**Your assignment:**
An exact copy of all records is expected, minus the images.

**Records excerpted from a collection:**
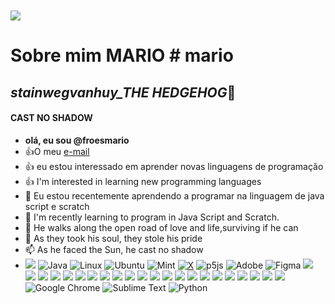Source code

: <!---comentários --->

![]()
<!---especial repositório sobre o github --->

<!---comentário, serve para esconder ou ocultar dados --->
![]()

![](https://blogger.googleusercontent.com/img/b/R29vZ2xl/AVvXsEiB5MKiMYjz1RRWCllxVmdE-so37lRwf1AGkK0pd40EQCcCxSe-rqDdfJsUIly0FVtQoHMTxCSq7VXpTdSueWvT0yosgUwoEgIILZC5AMDGeJ3iTlYg_czkhoPzNwdTRHyc-tOkZ4IbjpLq/s1600/Gif+Sonic+25+anos.gif)



# Sobre mim **MARIO** # mario
## *stainwegvanhuy_THE HEDGEHOG*🦔
#### CAST NO SHADOW 
- **olá, eu sou @froesmario**
- :+1:O meu [e-mail](mario.froes@escola.pr.gov.br)
- :+1: eu estou interessado em aprender novas linguagens de programação
- :+1: I'm interested in learning new programming languages
- 👀 Eu estou recentemente aprendendo a programar na linguagem de java script e scratch
- 🌱 I'm recently learning to program in Java Script and Scratch.
- 🌱 He walks along the open road of love and life,surviving if he can
- 💞️ As they took his soul, they stole his pride
- 📫 As he faced the Sun, he cast no shadow
- ![](https://img.shields.io/badge/Oracle-F80000?style=for-the-badge&logo=oracle&logoColor=black)
 ![Java](https://img.shields.io/badge/java-%23ED8B00.svg?style=for-the-badge&logo=openjdk&logoColor=white)
 ![Linux](https://img.shields.io/badge/Linux-000?style=for-the-badge&logo=linux&logoColor=FCC624)
![Ubuntu](https://img.shields.io/badge/Ubuntu-35495E?style=for-the-badge&logo=ubuntu&logoColor=2CA5E0)
![Mint](https://img.shields.io/badge/Linux%20Mint-87CF3E?style=for-the-badge&logo=Linux%20Mint&logoColor=white)
[![X](https://img.shields.io/badge/X-000?style=for-the-badge&logo=x)](https://x.com/SEUUSERNAME)
![p5js](https://img.shields.io/badge/p5.js-ED225D?style=for-the-badge&logo=p5.js&logoColor=FFFFFF)
![Adobe](https://img.shields.io/badge/adobe-%23FF0000.svg?style=for-the-badge&logo=adobe&logoColor=white)
![Figma](https://img.shields.io/badge/figma-%23F24E1E.svg?style=for-the-badge&logo=figma&logoColor=white)
![](https://img.shields.io/badge/ChatGPT-74aa9c?style=for-the-badge&logo=openai&logoColor=white)
![](https://img.shields.io/badge/Messenger-00B2FF?style=for-the-badge&logo=messenger&logoColor=white)
![](https://img.shields.io/badge/iCloud-3693F3?style=for-the-badge&logo=iCloud&logoColor=white)
![](https://img.shields.io/badge/Twitch-9146FF?style=for-the-badge&logo=twitch&logoColor=white)
![](https://img.shields.io/badge/Blogger-FF5722?style=for-the-badge&logo=blogger&logoColor=white)
![](https://img.shields.io/badge/Atom-66595C?style=for-the-badge&logo=Atom&logoColor=white)
![](https://img.shields.io/badge/Vercel-000000?style=for-the-badge&logo=vercel&logoColor=white)
![](https://img.shields.io/badge/Scratch-4D97FF?style=for-the-badge&logo=Scratch&logoColor=white)
![](https://img.shields.io/badge/JavaScript-323330?style=for-the-badge&logo=javascript&logoColor=F7DF1E)
![](https://img.shields.io/badge/Linux-FCC624?style=for-the-badge&logo=linux&logoColor=black)
![](https://img.shields.io/badge/Duolingo-58CC02?style=for-the-badge&logo=Duolingo&logoColor=white)
![](https://img.shields.io/badge/Canva-%2300C4CC.svg?&style=for-the-badge&logo=Canva&logoColor=white)
![](https://img.shields.io/badge/WhatsApp-25D366?style=for-the-badge&logo=whatsapp&logoColor=white)
![](https://img.shields.io/badge/KFC-F40027?style=for-the-badge&logo=kfc&logoColor=white)
![](https://img.shields.io/badge/FIFA-B7312F?style=for-the-badge&logo=fifa&logoColor=white)
![](https://img.shields.io/badge/PlayStation-003791?style=for-the-badge&logo=playstation&logoColor=white)
![](https://img.shields.io/badge/Xbox-107C10?style=for-the-badge&logo=xbox&logoColor=white)
![](https://img.shields.io/badge/Discord-5865F2?style=for-the-badge&logo=discord&logoColor=white)
![](https://img.shields.io/badge/Skype-00AFF0?style=for-the-badge&logo=skype&logoColor=white)
![](https://img.shields.io/badge/Android_Studio-3DDC84?style=for-the-badge&logo=android-studio&logoColor=white)
![](https://img.shields.io/badge/Gmail-D14836?style=for-the-badge&logo=gmail&logoColor=white)
![](https://img.shields.io/badge/Gemini-8E75B2?style=for-the-badge&logo=googlebard&logoColor=fff)
![Google Chrome](https://img.shields.io/badge/Google%20Chrome-4285F4?style=for-the-badge&logo=GoogleChrome&logoColor=white)
![Sublime Text](https://img.shields.io/badge/sublime_text-%23575757.svg?style=for-the-badge&logo=sublime-text&logoColor=important)
![Python](https://img.shields.io/badge/python-3670A0?style=for-the-badge&logo=python&logoColor=ffdd54)


![]()
![]()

**Solution:**
Source code

: <!---comentários --->

![]()
<!---especial repositório sobre o github --->

<!---comentário, serve para esconder ou ocultar dados --->
![]()

![](https://blogger.googleusercontent.com/img/b/R29vZ2xl/AVvXsEiB5MKiMYjz1RRWCllxVmdE-so37lRwf1AGkK0pd40EQCcCxSe-rqDdfJsUIly0FVtQoHMTxCSq7VXpTdSueWvT0yosgUwoEgIILZC5AMDGeJ3iTlYg_czkhoPzNwdTRHyc-tOkZ4IbjpLq/s1600/Gif+Sonic+25+anos.gif)



# Sobre mim **MARIO** # mario
## *stainwegvanhuy_THE HEDGEHOG*🦔
#### CAST NO SHADOW 
- **olá, eu sou @froesmario**
- :+1:O meu [e-mail](mario.froes@escola.pr.gov.br)
- :+1: eu estou interessado em aprender novas linguagens de programação
- :+1: I'm interested in learning new programming languages
- 👀 Eu estou recentemente aprendendo a programar na linguagem de java script e scratch
- 🌱 I'm recently learning to program in Java Script and Scratch.
- 🌱 He walks along the open road of love and life,surviving if he can
- 💞️ As they took his soul, they stole his pride
- 📫 As he faced the Sun, he cast no shadow
- ![](https://img.shields.io/badge/Oracle-F80000?style=for-the-badge&logo=oracle&logoColor=black)
 ![Java](https://img.shields.io/badge/java-%23ED8B00.svg?style=for-the-badge&logo=openjdk&logoColor=white)
 ![Linux](https://img.shields.io/badge/Linux-000?style=for-the-badge&logo=linux&logoColor=FCC624)
![Ubuntu](https://img.shields.io/badge/Ubuntu-35495E?style=for-the-badge&logo=ubuntu&logoColor=2CA5E0)
![Mint](https://img.shields.io/badge/Linux%20Mint-87CF3E?style=for-the-badge&logo=Linux%20Mint&logoColor=white)
[![X](https://img.shields.io/badge/X-000?style=for-the-badge&logo=x)](https://x.com/SEUUSERNAME)
![p5js](https://img.shields.io/badge/p5.js-ED225D?style=for-the-badge&logo=p5.js&logoColor=FFFFFF)
![Adobe](https://img.shields.io/badge/adobe-%23FF0000.svg?style=for-the-badge&logo=adobe&logoColor=white)
![Figma](https://img.shields.io/badge/figma-%23F24E1E.svg?style=for-the-badge&logo=figma&logoColor=white)
![](https://img.shields.io/badge/ChatGPT-74aa9c?style=for-the-badge&logo=openai&logoColor=white)
![](https://img.shields.io/badge/Messenger-00B2FF?style=for-the-badge&logo=messenger&logoColor=white)
![](https://img.shields.io/badge/iCloud-3693F3?style=for-the-badge&logo=iCloud&logoColor=white)
![](https://img.shields.io/badge/Twitch-9146FF?style=for-the-badge&logo=twitch&logoColor=white)
![](https://img.shields.io/badge/Blogger-FF5722?style=for-the-badge&logo=blogger&logoColor=white)
![](https://img.shields.io/badge/Atom-66595C?style=for-the-badge&logo=Atom&logoColor=white)
![](https://img.shields.io/badge/Vercel-000000?style=for-the-badge&logo=vercel&logoColor=white)
![](https://img.shields.io/badge/Scratch-4D97FF?style=for-the-badge&logo=Scratch&logoColor=white)
![](https://img.shields.io/badge/JavaScript-323330?style=for-the-badge&logo=javascript&logoColor=F7DF1E)
![](https://img.shields.io/badge/Linux-FCC624?style=for-the-badge&logo=linux&logoColor=black)
![](https://img.shields.io/badge/Duolingo-58CC02?style=for-the-badge&logo=Duolingo&logoColor=white)
![](https://img.shields.io/badge/Canva-%2300C4CC.svg?&style=for-the-badge&logo=Canva&logoColor=white)
![](https://img.shields.io/badge/WhatsApp-25D366?style=for-the-badge&logo=whatsapp&logoColor=white)
![](https://img.shields.io/badge/KFC-F40027?style=for-the-badge&logo=kfc&logoColor=white)
![](https://img.shields.io/badge/FIFA-B7312F?style=for-the-badge&logo=fifa&logoColor=white)
![](https://img.shields.io/badge/PlayStation-003791?style=for-the-badge&logo=playstation&logoColor=white)
![](https://img.shields.io/badge/Xbox-107C10?style=for-the-badge&logo=xbox&logoColor=white)
![](https://img.shields.io/badge/Discord-5865F2?style=for-the-badge&logo=discord&logoColor=white)
![](https://img.shields.io/badge/Skype-00AFF0?style=for-the-badge&logo=skype&logoColor=white)
![](https://img.shields.io/badge/Android_Studio-3DDC84?style=for-the-badge&logo=android-studio&logoColor=white)
![](https://img.shields.io/badge/Gmail-D14836?style=for-the-badge&logo=gmail&logoColor=white)
![](https://img.shields.io/badge/Gemini-8E75B2?style=for-the-badge&logo=googlebard&logoColor=fff)
![Google Chrome](https://img.shields.io/badge/Google%20Chrome-4285F4?style=for-the-badge&logo=GoogleChrome&logoColor=white)
![Sublime Text](https://img.shields.io/badge/sublime_text-%23575757.svg?style=for-the-badge&logo=sublime-text&logoColor=important)
![Python](https://img.shields.io/badge/python-3670A0?style=for-the-badge&logo=python&logoColor=ffdd54)


![]()
![]()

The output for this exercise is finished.